The Richard Nixon that has always occupied my “pantheon of the most despised” is the president who called a group of Vietnam Veterans “bums” as they protested outside the White House fence. He taunted the press after being defeated in the 1962 California governor’s race with, “You won't have Nixon to kick around anymore because, gentlemen, this is my last press conference.” And, of course, he resigned in disgrace when confronted with impeachment after the Watergate debacle.

So with my Nixon personal baggage in tow, I embarked upon what I thought would be a familiar spin with the 37th president of the United States at the hands of Evan Thomas. Yes, there was a lot of retelling of Nixon quirks like his disdain for Ivy League types and east coast intellectuals. There was Nixon feeling the rejection of the Whittier College literary group called the Franklins and having to settle for membership in the Orthogonians. Think the “Haves” and the “Have Nots”. And there was Nixon’s early family life, the death of two brothers, his saintly mother and not so saintly father.

Thomas guides the reader through Nixon’s political career from U.S, senator from California, Vice President of the United States, the failed presidential campaign against Kennedy in 1960 and two successful presidential campaigns. The author doesn’t rely on psychobabble, but through the narrative portrays Nixon’s inner turmoil and the conflict of Nixon being “an introvert in an extrovert’s business.”

Thomas shows the reader that, however, scary it feels to the average citizen, the presidency is a personality driven construct.
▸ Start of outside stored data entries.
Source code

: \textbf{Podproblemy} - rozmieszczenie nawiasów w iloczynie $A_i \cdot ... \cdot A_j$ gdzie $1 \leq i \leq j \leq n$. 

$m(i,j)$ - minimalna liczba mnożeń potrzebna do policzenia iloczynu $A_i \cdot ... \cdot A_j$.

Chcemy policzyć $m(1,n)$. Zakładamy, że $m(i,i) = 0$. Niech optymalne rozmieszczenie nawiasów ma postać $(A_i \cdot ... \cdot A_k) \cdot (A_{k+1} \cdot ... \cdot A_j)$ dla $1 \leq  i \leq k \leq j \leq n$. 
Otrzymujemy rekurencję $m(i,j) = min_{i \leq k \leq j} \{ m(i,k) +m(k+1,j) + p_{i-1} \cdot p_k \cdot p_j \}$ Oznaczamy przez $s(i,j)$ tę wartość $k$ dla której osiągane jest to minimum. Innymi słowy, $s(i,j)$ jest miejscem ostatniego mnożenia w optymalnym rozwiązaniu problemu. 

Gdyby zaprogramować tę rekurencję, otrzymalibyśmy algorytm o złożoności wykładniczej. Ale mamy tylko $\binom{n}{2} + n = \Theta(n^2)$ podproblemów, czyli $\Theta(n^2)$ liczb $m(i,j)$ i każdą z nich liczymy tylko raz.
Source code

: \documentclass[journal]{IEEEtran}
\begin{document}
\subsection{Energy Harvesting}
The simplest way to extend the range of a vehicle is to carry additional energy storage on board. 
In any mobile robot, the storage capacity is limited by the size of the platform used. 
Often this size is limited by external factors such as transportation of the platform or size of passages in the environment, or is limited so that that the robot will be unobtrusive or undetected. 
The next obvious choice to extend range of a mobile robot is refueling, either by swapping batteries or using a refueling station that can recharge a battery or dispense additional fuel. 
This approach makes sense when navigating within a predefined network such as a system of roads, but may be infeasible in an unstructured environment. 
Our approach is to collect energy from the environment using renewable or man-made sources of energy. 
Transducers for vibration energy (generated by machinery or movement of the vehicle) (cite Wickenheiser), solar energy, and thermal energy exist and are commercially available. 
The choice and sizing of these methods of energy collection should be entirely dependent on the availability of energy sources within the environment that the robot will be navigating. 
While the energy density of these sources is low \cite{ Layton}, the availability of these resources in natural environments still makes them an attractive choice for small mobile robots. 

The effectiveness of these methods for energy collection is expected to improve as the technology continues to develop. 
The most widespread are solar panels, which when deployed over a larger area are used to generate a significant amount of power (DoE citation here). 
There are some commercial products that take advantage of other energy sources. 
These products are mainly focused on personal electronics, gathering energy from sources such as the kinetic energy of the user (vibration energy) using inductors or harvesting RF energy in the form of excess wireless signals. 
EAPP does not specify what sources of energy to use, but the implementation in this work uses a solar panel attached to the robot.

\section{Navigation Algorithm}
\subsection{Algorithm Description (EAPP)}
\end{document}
For instance, Nixon had a tendency to shoot from the hip when he was angry at personnel. “Fire them all” is something he would tell staff when frustrated with those around him, but the advisors closest to him such as H.R. Haldeman and John Ehrlichman knew how to navigate these emotional flares and basically would ignore the direction.

Although I would not say that reading Being Nixon has made me sympathetic towards Nixon, it has made me understand what it was like to be in his skin. This is, of course, the genesis of the book’s title which in turn signals the success of the work. It also makes me wonder as Nixon’s Secretary of State,  Henry Kissinger did as well, “what this man would have been like if somebody had loved him?”